** Exercise prompt **
Which of the lines below include "ANTERIOR"? Each one should be copied out.

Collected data
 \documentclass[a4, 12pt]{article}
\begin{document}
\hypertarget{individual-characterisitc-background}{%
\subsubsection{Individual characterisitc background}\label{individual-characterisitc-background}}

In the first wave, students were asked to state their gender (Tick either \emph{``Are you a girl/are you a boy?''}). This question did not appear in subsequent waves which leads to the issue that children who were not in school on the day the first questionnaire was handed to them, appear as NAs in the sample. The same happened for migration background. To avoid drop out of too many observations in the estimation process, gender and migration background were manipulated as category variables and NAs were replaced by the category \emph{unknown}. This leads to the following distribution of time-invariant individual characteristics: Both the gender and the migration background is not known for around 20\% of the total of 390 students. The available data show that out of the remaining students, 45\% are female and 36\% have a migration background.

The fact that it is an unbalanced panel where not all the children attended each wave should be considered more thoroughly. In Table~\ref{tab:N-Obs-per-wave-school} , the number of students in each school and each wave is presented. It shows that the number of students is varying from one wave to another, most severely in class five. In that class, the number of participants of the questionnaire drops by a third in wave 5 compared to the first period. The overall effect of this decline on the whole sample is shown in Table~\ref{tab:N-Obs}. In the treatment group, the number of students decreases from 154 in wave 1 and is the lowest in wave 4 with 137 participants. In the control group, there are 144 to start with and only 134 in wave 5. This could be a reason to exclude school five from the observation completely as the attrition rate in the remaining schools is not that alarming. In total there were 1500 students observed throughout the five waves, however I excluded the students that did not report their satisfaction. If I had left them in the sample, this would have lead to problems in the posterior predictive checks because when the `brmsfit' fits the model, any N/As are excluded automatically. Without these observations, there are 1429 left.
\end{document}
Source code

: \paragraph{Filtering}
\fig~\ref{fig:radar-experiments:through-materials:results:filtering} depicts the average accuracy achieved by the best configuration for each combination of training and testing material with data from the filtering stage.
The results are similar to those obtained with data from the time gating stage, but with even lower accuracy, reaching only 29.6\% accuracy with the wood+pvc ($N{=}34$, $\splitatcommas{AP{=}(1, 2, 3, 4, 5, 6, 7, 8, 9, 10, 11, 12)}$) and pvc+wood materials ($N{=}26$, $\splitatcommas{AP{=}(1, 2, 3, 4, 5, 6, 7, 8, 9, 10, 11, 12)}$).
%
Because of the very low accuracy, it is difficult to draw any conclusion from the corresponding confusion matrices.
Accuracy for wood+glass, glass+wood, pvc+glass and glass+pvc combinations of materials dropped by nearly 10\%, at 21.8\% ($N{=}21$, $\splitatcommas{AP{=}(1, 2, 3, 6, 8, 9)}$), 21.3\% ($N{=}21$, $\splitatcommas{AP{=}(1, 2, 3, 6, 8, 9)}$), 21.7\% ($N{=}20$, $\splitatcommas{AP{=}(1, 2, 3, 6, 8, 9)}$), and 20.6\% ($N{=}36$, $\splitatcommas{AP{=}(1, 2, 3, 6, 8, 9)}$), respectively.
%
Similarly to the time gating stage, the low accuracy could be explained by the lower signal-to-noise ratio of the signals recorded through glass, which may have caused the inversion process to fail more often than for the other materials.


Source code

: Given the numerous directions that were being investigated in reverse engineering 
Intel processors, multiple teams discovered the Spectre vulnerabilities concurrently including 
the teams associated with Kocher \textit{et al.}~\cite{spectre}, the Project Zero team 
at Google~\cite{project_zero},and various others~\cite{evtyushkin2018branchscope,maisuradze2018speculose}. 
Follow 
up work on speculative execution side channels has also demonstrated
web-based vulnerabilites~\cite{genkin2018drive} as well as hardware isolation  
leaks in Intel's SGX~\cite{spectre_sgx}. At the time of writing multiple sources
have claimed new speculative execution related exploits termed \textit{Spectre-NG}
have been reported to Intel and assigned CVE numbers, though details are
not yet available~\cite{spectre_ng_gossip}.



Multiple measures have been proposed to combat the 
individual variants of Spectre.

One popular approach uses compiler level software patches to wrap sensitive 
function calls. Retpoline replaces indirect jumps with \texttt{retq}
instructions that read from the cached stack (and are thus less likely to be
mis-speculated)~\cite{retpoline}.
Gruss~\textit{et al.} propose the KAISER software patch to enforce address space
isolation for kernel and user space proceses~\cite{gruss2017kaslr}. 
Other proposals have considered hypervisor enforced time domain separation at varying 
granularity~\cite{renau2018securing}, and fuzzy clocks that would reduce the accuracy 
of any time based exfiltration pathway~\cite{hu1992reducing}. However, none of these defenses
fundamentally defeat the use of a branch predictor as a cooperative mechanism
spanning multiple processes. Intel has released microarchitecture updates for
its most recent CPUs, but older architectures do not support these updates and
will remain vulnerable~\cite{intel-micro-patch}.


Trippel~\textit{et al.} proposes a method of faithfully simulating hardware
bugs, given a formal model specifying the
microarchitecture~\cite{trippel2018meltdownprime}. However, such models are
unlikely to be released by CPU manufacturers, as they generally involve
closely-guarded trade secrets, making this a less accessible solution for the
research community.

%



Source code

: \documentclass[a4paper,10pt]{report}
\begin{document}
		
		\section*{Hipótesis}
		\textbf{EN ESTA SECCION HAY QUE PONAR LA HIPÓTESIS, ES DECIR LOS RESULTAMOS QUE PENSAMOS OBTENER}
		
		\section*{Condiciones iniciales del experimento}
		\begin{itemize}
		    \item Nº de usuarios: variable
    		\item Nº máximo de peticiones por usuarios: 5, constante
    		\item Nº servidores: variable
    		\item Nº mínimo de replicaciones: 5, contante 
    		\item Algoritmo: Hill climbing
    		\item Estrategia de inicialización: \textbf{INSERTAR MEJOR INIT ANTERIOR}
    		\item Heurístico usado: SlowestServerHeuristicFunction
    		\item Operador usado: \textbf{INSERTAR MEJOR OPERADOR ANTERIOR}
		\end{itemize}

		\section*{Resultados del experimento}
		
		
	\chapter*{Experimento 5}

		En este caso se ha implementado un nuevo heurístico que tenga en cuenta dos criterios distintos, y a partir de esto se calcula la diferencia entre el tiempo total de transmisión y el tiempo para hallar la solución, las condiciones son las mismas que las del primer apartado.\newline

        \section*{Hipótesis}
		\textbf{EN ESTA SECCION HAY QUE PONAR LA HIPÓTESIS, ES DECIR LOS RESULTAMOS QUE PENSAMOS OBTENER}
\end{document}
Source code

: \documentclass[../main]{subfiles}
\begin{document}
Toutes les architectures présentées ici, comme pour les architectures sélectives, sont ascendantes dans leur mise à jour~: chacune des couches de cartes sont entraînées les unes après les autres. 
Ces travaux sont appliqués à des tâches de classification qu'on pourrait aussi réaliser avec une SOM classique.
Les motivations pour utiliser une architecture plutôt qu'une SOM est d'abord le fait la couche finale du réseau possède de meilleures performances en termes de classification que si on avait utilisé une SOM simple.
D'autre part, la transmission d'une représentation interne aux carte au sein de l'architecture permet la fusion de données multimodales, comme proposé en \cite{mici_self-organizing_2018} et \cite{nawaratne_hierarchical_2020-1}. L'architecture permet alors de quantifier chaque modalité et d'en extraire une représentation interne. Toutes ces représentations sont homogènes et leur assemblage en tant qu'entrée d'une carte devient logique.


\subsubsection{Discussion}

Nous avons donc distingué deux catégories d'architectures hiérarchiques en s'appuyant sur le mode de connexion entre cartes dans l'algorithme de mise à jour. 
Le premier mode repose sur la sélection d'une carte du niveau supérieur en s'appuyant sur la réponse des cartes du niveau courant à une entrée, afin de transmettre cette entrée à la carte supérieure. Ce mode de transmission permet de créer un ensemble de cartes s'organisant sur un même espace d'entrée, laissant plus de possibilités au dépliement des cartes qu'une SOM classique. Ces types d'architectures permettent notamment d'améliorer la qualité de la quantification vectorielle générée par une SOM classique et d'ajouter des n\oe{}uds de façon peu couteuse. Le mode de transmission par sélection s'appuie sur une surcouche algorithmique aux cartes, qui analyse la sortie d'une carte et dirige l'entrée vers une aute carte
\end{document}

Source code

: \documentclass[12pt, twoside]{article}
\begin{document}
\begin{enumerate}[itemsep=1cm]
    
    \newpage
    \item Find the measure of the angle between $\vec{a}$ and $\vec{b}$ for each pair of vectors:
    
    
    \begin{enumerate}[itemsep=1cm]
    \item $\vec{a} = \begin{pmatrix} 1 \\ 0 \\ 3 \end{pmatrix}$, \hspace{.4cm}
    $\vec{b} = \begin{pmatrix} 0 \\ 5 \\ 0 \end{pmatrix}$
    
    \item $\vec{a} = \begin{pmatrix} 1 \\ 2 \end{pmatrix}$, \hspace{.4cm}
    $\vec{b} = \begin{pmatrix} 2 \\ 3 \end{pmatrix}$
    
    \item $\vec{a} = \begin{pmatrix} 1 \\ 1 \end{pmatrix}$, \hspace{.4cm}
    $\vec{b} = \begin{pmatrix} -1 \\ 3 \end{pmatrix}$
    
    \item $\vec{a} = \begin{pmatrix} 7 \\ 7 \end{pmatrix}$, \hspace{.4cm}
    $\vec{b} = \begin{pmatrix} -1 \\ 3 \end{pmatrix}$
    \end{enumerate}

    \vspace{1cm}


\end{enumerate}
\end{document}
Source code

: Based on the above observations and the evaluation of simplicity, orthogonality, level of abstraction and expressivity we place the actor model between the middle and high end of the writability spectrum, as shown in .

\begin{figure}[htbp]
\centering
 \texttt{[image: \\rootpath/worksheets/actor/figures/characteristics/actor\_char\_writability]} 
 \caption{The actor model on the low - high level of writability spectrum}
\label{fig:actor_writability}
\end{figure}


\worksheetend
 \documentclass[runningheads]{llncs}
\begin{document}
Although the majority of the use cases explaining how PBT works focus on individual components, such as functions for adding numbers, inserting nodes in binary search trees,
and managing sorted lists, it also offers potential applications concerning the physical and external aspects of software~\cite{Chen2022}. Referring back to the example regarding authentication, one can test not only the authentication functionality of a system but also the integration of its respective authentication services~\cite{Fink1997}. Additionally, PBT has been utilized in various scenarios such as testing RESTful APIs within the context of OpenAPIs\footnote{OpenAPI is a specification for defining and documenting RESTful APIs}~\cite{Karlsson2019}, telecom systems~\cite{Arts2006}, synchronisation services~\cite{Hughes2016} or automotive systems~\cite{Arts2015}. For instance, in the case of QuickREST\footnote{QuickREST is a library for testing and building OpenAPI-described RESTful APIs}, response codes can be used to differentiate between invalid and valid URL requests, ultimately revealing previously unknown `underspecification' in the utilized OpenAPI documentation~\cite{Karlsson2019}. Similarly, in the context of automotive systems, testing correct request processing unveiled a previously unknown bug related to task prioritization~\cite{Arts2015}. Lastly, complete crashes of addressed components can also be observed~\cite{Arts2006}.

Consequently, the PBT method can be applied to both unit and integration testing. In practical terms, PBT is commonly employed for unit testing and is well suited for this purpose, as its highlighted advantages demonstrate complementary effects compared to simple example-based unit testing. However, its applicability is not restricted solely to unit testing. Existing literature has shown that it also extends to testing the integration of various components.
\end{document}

** Reply **
    		\item Estrategia de inicialización: \textbf{INSERTAR MEJOR INIT ANTERIOR}
    		\item Operador usado: \textbf{INSERTAR MEJOR OPERADOR ANTERIOR}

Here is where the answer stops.